Jimmy felt joy and alarm build in his chest simultaneously. "Hogwarts! I get to go to Hogwarts? But what do you mean you can't come with me?" Silly had always been with him, the one constant in his life besides stern schoolmasters and the pomposity of aristocratic children.

"Silly has performed magic with a wand, Jimmy. Silly has brewed potions and read books thought unsuitable for elves. Silly has worn clothes." The elf said very seriously. "Silly cannot go back to the wizarding world, not ever. The Department for the Regulation and Control of Magical Creatures executes elves who dare to use the magic of wizards."

Jimmy's mouth dropped open. "But that's horrible! And you know I'd never let them, Silly. We'll just keep it hidden in public and you can come with me, move the Secret Library to Hogsmead or something and I'll come live there on the holidays."

Silly blinked away tears. "Silly wishes it could be so. "But it isn't being possible if Jimmy is going to Hogwarts. Paying school fees must come from a Gringotts account and for that Jimmy must speak to the other Blacks. And they will very much want to keep Jimmy, because he is the last pureblood Black male who is not in prison."

Jimmy gaped at her wordlessly. "But… I have to go live with my father's family? All you've ever told me when I've asked about them is that they're very bad people and I should avoid them!"

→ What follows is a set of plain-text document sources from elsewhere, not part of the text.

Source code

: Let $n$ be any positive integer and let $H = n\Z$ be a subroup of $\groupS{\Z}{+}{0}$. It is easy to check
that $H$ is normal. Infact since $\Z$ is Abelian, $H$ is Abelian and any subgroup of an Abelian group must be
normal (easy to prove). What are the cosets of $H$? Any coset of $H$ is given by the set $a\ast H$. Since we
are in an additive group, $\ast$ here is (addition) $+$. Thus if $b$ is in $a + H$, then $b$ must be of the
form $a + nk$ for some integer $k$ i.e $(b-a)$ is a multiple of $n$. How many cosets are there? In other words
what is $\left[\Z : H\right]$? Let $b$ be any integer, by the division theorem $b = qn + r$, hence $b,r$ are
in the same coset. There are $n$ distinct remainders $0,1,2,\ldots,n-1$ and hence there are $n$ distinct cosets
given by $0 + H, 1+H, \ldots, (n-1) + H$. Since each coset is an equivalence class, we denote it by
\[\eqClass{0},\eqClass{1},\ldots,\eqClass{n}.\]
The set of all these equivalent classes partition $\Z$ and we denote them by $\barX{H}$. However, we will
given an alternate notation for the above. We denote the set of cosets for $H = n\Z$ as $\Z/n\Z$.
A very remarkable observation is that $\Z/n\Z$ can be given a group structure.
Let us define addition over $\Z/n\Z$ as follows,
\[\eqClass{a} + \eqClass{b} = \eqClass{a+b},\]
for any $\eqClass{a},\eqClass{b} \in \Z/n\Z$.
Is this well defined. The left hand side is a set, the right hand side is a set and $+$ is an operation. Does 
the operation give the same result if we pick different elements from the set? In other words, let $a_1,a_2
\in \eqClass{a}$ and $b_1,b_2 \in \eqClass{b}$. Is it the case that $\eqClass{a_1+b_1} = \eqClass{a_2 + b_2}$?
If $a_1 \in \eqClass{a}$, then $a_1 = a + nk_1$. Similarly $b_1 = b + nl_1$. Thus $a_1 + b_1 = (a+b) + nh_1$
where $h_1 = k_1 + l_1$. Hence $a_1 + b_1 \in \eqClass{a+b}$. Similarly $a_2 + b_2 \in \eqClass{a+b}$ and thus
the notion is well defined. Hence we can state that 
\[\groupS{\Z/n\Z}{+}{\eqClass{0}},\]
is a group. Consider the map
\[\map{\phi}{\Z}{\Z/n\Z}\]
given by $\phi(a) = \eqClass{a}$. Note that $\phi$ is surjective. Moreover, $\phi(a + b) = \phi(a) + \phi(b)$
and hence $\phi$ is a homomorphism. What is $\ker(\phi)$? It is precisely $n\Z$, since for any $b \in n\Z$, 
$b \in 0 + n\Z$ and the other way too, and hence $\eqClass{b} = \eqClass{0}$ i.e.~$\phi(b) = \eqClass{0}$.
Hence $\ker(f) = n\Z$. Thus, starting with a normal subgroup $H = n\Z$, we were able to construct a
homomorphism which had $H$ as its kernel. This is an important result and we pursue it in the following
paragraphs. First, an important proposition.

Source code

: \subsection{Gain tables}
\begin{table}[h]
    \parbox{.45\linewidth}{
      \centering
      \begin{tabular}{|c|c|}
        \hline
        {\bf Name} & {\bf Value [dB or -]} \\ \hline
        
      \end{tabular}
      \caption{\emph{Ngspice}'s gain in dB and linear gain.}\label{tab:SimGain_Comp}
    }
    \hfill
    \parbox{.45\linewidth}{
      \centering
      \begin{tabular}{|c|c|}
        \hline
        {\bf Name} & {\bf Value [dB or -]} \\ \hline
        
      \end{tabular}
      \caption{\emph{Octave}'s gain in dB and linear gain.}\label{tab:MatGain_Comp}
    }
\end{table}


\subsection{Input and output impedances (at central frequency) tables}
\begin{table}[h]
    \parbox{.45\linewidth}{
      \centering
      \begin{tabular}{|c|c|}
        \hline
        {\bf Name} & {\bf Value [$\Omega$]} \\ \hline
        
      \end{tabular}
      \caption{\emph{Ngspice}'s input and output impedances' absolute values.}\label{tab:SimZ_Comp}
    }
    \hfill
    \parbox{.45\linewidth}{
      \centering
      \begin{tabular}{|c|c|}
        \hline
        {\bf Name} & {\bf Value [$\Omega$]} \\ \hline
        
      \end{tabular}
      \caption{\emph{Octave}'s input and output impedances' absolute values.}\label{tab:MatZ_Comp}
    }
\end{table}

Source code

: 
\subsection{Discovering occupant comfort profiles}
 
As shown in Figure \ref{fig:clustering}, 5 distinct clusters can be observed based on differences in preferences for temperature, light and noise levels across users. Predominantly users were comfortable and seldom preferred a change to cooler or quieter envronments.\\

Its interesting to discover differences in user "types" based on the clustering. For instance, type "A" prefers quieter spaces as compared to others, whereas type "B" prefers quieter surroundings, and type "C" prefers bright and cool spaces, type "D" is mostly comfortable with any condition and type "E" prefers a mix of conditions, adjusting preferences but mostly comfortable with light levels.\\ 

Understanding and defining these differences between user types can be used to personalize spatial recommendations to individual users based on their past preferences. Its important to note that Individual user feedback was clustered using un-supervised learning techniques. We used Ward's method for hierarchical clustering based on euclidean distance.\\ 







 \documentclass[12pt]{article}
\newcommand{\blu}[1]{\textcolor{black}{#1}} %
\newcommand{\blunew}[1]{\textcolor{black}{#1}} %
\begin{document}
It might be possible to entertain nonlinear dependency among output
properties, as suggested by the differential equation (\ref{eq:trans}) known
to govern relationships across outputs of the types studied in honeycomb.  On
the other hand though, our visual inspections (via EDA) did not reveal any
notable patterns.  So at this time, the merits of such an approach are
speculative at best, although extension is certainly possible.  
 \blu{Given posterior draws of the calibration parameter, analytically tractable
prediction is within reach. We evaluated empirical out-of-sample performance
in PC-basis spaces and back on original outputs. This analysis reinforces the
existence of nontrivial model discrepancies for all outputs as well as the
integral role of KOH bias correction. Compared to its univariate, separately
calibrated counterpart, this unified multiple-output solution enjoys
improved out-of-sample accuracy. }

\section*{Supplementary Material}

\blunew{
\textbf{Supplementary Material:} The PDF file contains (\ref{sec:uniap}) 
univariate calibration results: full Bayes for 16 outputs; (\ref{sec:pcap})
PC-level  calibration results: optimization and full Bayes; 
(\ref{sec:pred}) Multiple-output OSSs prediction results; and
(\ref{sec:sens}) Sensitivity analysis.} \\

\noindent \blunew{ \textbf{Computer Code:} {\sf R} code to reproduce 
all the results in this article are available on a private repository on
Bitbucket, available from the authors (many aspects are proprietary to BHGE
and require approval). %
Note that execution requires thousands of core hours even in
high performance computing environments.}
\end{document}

Silly sniffed. "They are and you should, but you can't any longer. And if Silly went with you their elves are sure to know what Silly has done and will turn Silly over to the Ministry and then she will be dead."

"But if it's just about school fees, surely I can pretend to be muggleborn or something and you and I can brew potions for tuition, like we've been doing at muggle schools?"

Silly shook her head. "It would be very, very difficult to make even close to enough, Jimmy. And if we is doing that you is never getting your Lordship, the family fortune, the houses or the Wizenmagot votes you is entitled to as the Black family Heir."

Jimmy sat down, immediately got up again and paced, then abruptly burst out laughing.

"So, you're telling me that this whole time of being called a charity case and looked down on, I was just as much of a wealthy aristo as those little swats?"

"Oh, more so, my Jimmy." Silly smiled, still a little watery. "The Blacks is much older and wealthier than any of the families of the boys' at Greaves."

"I'll even have multiple votes in wizard parliament?" He confirmed, feeling a thrill at the idea that everything he'd day dreamed of could very soon be his. He had always craved the ostentatious wealth and power that was flaunted around him.

"As soon as you is being officially made the family heir, yes." Silly nodded. "Silly hopes Jimmy remembers her teachings, and how to love the light as his mother did."

Jimmy stared down at the supply list in his hands, feeling schemes for the future starting at the back of his mind. Everything was about to change, and though he was devastated to lose Silly, she was right. She should not go where was going, not if what she said about the ministry and his family was true.

"But what will you do, Silly?" He asked, eyes still stinging at the idea of being separated from the strange, kind creature who had raised him.

"Silly has always wanted to go to America." The elf admitted, as though it was a terrible secret. "Elves can be free there. We is still not allowed wands, but the American Ministry of Magic isn't being able to track English made wands because of government arguing. Silly has some… elf friends, friends who understand Silly wanting to learn real magic and who want Silly's help. And Silly's friends have many, many more sympathetic friends in America."

"You're sure?" Jimmy asked, chest swelling with nerves, excitement and heartache. "America is so far away, Silly."

"Silly is loving young Jimmy like nothing in this world." The elf said, huge eyes filled with deep emotion. "But Silly is having something to do. Something Silly believes in."

"I will miss you very much, Silly, and remember you always." He said without hesitation, wrapping his arms around the elf. His mind was already churning with plans and schemes.

He would have everything he'd dreamed of, the powerful magic, the wealth and the fine titles, and he would not let go of any of it.